He swept his arm, and Teliko felt something close around her. She didn’t struggle, rather allowing herself to be lifted a couple feet from the ground. God snarled. “This is what it’s like to be attacked by a God, small thing.”
He stopped. “What?”
Teliko tilted her head slightly. “I was just… laughing. Like a Sytis.”
“I… I knew that. HOW DID I KNOW YOU WERE LAUGHING!?”
Teliko extended her arms, splaying her fingers. God twitched. “What are you doing?”
She descended, God receiving a wave of… relief. He quickly shoved this aside. It was a foreign object, a parasite. “No, no, I can’t… Sick! I’m sick! You are lucky little…”
He tried to reassert his grip, but it just wouldn’t happen. Teliko laughed again. “Sorry… God, that’s what you like to be called, right?”
“Of course!”
“Well… I’m not sure how to explain it, but… I guess I can do the same things you can. At least, that’s what the Sytis said…”
“The… AHHH!”
God looked down and realized he was in the air now. “PUT ME DOWN YOU… YOU… SUB-CLASS GENUS!”
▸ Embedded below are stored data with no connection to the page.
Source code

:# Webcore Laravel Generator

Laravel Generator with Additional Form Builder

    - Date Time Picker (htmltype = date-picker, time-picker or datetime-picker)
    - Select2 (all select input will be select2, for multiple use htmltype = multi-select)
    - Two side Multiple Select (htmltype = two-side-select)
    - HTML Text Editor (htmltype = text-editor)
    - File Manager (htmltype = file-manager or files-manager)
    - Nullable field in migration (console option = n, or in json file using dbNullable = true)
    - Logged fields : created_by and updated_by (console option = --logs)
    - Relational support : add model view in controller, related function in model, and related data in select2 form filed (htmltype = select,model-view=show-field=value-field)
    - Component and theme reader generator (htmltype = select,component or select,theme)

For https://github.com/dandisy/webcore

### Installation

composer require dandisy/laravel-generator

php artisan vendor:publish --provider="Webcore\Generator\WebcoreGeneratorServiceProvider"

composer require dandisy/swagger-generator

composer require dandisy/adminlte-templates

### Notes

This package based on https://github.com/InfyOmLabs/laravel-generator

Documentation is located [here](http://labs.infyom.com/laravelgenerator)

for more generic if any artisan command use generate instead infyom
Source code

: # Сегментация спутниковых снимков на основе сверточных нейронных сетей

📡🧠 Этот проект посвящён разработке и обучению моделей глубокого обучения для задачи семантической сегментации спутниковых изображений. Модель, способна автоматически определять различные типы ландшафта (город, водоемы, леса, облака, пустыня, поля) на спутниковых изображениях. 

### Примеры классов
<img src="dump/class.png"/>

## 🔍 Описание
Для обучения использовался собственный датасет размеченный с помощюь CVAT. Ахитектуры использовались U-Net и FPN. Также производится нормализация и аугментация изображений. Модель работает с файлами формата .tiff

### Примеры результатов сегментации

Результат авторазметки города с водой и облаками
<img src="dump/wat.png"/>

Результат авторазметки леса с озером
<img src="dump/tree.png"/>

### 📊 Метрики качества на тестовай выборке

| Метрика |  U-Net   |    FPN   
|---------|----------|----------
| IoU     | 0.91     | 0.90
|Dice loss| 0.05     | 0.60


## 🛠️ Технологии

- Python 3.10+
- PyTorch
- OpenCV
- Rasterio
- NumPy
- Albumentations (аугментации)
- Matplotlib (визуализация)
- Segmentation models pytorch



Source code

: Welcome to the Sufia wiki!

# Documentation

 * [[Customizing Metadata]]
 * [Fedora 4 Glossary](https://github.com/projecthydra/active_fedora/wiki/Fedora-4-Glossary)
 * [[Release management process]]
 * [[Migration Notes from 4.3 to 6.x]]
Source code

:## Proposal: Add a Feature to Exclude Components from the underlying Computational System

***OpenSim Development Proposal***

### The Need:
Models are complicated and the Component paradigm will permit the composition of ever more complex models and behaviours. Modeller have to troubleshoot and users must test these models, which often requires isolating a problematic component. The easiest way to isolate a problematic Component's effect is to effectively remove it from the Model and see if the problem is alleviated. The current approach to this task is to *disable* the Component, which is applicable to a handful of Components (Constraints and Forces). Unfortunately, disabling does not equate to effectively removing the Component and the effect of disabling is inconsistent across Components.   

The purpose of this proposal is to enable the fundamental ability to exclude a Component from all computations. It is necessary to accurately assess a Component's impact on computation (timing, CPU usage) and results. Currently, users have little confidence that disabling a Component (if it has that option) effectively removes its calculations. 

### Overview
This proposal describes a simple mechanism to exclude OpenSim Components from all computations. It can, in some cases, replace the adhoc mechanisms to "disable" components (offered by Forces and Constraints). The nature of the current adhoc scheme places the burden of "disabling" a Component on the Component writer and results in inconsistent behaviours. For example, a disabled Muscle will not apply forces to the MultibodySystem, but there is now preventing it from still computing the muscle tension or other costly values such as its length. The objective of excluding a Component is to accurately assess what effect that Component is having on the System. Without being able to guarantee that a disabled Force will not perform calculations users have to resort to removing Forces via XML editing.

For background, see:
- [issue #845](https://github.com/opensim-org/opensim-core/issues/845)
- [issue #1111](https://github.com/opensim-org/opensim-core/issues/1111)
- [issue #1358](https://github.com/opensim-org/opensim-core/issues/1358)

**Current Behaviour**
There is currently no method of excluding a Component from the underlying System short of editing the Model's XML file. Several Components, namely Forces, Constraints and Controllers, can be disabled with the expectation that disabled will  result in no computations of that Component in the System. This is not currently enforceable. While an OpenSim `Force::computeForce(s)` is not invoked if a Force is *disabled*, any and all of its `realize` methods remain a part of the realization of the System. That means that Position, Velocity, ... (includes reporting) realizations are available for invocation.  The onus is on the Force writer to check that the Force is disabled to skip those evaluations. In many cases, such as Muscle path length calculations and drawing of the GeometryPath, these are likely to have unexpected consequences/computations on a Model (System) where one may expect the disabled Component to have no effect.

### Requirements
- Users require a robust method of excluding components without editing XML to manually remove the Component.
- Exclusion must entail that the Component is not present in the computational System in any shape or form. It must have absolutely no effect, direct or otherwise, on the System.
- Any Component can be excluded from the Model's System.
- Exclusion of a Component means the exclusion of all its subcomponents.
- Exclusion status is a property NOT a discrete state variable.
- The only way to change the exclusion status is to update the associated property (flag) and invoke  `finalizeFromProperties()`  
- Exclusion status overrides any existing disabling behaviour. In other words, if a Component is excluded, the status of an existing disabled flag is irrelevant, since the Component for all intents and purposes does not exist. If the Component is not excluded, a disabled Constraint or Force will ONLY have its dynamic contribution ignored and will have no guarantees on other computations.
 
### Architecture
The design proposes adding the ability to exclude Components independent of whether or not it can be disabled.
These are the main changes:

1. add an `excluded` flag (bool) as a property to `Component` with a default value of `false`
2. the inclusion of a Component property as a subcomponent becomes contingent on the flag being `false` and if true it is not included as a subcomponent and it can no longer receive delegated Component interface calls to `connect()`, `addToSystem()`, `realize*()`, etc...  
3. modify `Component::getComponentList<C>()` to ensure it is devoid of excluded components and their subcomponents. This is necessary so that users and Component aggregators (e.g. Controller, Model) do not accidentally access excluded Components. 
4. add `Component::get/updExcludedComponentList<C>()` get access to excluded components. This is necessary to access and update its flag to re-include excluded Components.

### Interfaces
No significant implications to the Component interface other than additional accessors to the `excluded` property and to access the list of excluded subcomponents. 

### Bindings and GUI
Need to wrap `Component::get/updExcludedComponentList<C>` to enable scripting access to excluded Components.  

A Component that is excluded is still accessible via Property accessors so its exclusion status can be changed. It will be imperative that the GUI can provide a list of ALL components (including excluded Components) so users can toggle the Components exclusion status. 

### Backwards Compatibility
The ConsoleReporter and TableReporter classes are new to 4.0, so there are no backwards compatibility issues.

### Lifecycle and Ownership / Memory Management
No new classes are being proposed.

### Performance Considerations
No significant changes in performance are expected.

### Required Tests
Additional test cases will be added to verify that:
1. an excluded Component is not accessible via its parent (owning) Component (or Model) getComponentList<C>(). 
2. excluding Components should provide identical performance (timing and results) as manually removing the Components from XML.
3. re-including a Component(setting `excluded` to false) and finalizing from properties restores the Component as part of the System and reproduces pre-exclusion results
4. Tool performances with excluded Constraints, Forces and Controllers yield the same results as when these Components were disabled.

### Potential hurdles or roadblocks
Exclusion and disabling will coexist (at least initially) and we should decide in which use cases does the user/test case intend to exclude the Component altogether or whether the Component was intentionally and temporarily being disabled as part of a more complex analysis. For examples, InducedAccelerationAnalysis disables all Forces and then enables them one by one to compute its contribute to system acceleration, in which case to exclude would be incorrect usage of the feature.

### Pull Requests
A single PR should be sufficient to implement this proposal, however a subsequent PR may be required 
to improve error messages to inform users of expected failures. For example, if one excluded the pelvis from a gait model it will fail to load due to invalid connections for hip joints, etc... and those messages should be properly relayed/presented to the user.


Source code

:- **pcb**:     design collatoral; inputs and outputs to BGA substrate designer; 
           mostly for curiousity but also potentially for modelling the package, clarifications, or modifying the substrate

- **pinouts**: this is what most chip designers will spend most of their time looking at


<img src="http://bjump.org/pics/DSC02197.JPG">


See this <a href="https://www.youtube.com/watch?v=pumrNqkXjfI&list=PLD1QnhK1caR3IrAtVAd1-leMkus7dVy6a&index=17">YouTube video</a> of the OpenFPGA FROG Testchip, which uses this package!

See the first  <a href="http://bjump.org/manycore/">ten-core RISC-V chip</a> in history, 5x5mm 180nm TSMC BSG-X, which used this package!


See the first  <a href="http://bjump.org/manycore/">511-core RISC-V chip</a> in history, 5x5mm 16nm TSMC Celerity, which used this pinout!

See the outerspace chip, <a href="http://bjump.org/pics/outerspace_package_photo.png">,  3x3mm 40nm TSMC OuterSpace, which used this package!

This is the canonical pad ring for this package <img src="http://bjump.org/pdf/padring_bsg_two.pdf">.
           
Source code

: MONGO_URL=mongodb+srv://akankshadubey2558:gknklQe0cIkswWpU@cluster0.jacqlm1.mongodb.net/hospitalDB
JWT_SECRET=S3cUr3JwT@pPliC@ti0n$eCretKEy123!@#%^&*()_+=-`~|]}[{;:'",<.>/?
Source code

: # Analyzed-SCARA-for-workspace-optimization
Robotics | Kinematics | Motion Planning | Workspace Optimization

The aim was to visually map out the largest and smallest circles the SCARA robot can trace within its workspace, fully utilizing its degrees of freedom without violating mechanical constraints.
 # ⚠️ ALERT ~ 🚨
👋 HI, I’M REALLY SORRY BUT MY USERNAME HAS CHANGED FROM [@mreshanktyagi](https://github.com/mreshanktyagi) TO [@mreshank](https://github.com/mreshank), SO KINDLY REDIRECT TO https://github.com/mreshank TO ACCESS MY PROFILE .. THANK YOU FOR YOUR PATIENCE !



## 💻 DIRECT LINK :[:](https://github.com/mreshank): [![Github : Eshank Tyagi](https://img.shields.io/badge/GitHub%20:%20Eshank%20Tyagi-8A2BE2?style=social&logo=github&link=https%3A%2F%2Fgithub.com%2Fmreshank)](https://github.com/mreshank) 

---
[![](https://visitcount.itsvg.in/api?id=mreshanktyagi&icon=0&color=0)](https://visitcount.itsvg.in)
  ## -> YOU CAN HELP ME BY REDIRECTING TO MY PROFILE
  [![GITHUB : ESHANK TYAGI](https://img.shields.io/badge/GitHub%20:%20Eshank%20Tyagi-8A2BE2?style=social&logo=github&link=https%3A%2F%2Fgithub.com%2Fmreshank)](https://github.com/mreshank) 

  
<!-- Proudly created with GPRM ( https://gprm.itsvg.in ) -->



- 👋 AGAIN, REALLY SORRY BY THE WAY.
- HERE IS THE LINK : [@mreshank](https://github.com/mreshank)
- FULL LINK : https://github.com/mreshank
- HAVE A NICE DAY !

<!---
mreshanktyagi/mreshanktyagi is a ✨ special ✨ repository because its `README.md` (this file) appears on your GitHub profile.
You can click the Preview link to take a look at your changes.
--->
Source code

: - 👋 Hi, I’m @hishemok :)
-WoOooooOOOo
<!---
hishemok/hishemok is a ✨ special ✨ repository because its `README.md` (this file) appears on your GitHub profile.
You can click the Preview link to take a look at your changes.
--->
Czyak watched as Teliko slowly circled God, getting a good look. The fear from a few seconds ago seemed to be replaced with a profound calm. There was a pain behind his eyes. The emotional intensity in the room was too much for him. Mental turbulence was making him sick. Teliko tapped her chin. “Um… I got a pretty good look inside your head, but I still can’t figure out why you’re so hell-bent on killing the Sytis. I can hear your resentment. I can hear your anger… I just can’t understand it.”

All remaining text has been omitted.